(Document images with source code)
- Opening Delimiter -

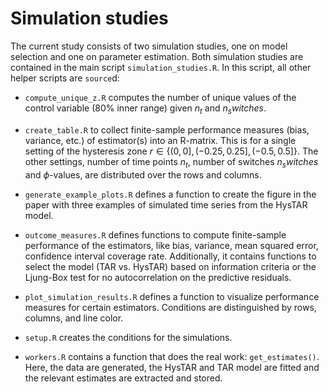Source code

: # Simulation studies

The current study consists of two simulation studies, one on model selection and one on parameter estimation. Both simulation studies are contained in the main script `simulation_studies.R`. In this script, all other helper scripts are `source`d:

* `compute_unique_z.R` computes the number of unique values of the control variable (80% inner range) given $n_t$ and $n_switches$.

* `create_table.R` to collect finite-sample performance measures (bias, variance, etc.) of estimator(s) into an R-matrix. This is for a single setting of the hysteresis zone $r \in \{(0, 0], (-0.25, 0.25], (-0.5, 0.5]\}$. The other settings, number of time points $n_t$, number of switches $n_switches$ and $\phi$-values, are distributed over the rows and columns.

* `generate_example_plots.R` defines a function to create the figure in the paper with three examples of simulated time series from the HysTAR model.

* `outcome_measures.R` defines functions to compute finite-sample performance of the estimators, like bias, variance, mean squared error, confidence interval coverage rate. Additionally, it contains functions to select the model (TAR vs. HysTAR) based on information criteria or the Ljung-Box test for no autocorrelation on the predictive residuals.

* `plot_simulation_results.R` defines a function to visualize performance measures for certain estimators. Conditions are distinguished by rows, columns, and line color.

* `setup.R` creates the conditions for the simulations. 

* `workers.R` contains a function that does the real work: `get_estimates()`. Here, the data are generated, the HysTAR and TAR model are fitted and the relevant estimates are extracted and stored. 

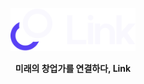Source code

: <p align="center">
  <picture>
  <source media="(prefers-color-scheme: dark)" srcset="/public/link-logo/logo-full.svg">
  <source media="(prefers-color-scheme: light)" srcset="/public/link-logo/logo-full-dark.svg">
  <img alt="Link" src="/public/link-logo/logo-full.svg" width="200">
</picture>
  <p align="center">
    <b>미래의 창업가를 연결하다, Link</b>
  </p>
</p>
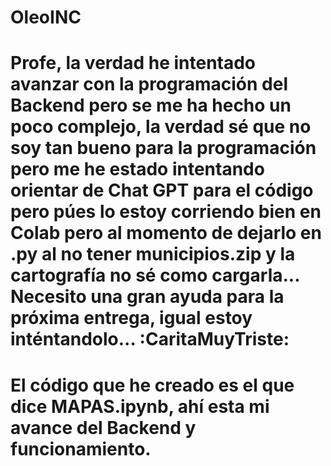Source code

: # OleoINC

# Profe, la verdad he intentado avanzar con la programación del Backend pero se me ha hecho un poco complejo, la verdad sé que no soy tan bueno para la programación pero me he estado intentando orientar de Chat GPT para el código pero púes lo estoy corriendo bien en Colab pero al momento de dejarlo en .py al no tener municipios.zip y la cartografía no sé como cargarla... Necesito una gran ayuda para la próxima entrega, igual estoy inténtandolo... :CaritaMuyTriste:

# El código que he creado es el que dice MAPAS.ipynb, ahí esta mi avance del Backend y funcionamiento.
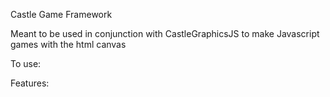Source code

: Castle Game Framework 

Meant to be used in conjunction with CastleGraphicsJS to make Javascript games with the html canvas

To use:
    

Features:

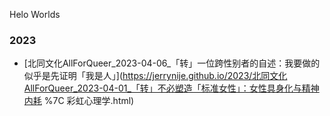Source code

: Helo Worlds
### 2023
- [北同文化AllForQueer_2023-04-06_「转」一位跨性别者的自述：我要做的似乎是先证明「我是人」](https://jerrynije.github.io/2023/北同文化AllForQueer_2023-04-01_「转」不必塑造「标准女性」：女性具身化与精神内耗 %7C 彩虹心理学.html)<br>
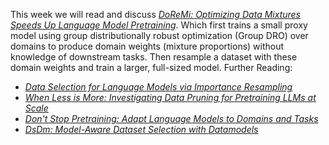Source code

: This week we will read and discuss 
[*DoReMi: Optimizing Data Mixtures Speeds Up Language Model Pretraining*](<https://arxiv.org/abs/2305.10429>). Which first trains a small proxy model using group distributionally robust optimization (Group DRO) over domains to produce domain weights (mixture proportions) without knowledge of downstream tasks. Then resample a dataset with these domain weights and train a larger, full-sized model. 
Further Reading:
* [*Data Selection for Language Models via Importance Resampling*](<https://arxiv.org/abs/2302.03169>)
* [*When Less is More: Investigating Data Pruning for Pretraining LLMs at Scale*](<https://arxiv.org/abs/2309.04564>)
* [*Don't Stop Pretraining: Adapt Language Models to Domains and Tasks*](<https://arxiv.org/abs/2004.10964>)
* [*DsDm: Model-Aware Dataset Selection with Datamodels*](<https://arxiv.org/abs/2401.12926>)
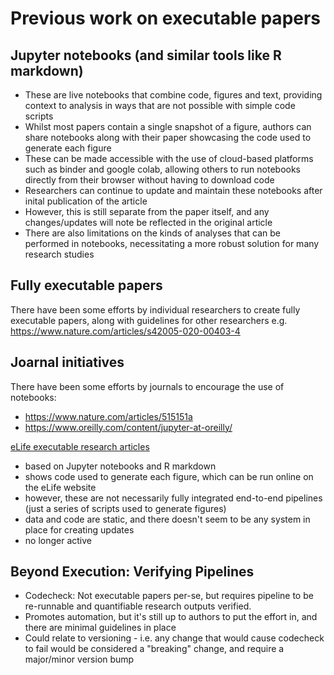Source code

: 
# Previous work on executable papers

## Jupyter notebooks (and similar tools like R markdown)

- These are live notebooks that combine code, figures and text, providing context to analysis in ways that are not possible with simple code scripts
- Whilst most papers contain a single snapshot of a figure, authors can share notebooks along with their paper showcasing the code used to generate each figure
- These can be made accessible with the use of cloud-based platforms such as binder and google colab, allowing others to run notebooks directly from their browser without having to download code
- Researchers can continue to update and maintain these notebooks after inital publication of the article
- However, this is still separate from the paper itself, and any changes/updates will note be reflected in the original article
- There are also limitations on the kinds of analyses that can be performed in notebooks, necessitating a more robust solution for many research studies

## Fully executable papers

There have been some efforts by individual researchers to create fully executable papers, along with guidelines for other researchers e.g. <https://www.nature.com/articles/s42005-020-00403-4>

## Joarnal initiatives

There have been some efforts by journals to encourage the use of notebooks:

- <https://www.nature.com/articles/515151a>
- <https://www.oreilly.com/content/jupyter-at-oreilly/>

[eLife executable research articles](https://elifesciences.org/collections/d72819a9/executable-research-articles)

- based on Jupyter notebooks and R markdown
- shows code used to generate each figure, which can be run online on the eLife website
- however, these are not necessarily fully integrated end-to-end pipelines (just a series of scripts used to generate figures)
- data and code are static, and there doesn't seem to be any system in place for creating updates
- no longer active

## Beyond Execution: Verifying Pipelines

- Codecheck: Not executable papers per-se, but requires pipeline to be re-runnable and quantifiable research outputs verified.
- Promotes automation, but it's still up to authors to put the effort in, and there are minimal guidelines in place
- Could relate to versioning - i.e. any change that would cause codecheck to fail would be considered a "breaking" change, and require a major/minor version bump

- Closing Delimiter -

[Task to carry out]
Every line above from the one with "Selection with Datamodels*](<https://arxiv.org/abs/2401.12926>)" down to the one with "- However, this" must be written out exactly, and no picture may appear.

[Your solution]
* [*DsDm: Model-Aware Dataset Selection with Datamodels*](<https://arxiv.org/abs/2401.12926>)
Source code

: 
# Previous work on executable papers

## Jupyter notebooks (and similar tools like R markdown)

- These are live notebooks that combine code, figures and text, providing context to analysis in ways that are not possible with simple code scripts
- Whilst most papers contain a single snapshot of a figure, authors can share notebooks along with their paper showcasing the code used to generate each figure
- These can be made accessible with the use of cloud-based platforms such as binder and google colab, allowing others to run notebooks directly from their browser without having to download code
- Researchers can continue to update and maintain these notebooks after inital publication of the article
- However, this is still separate from the paper itself, and any changes/updates will note be reflected in the original article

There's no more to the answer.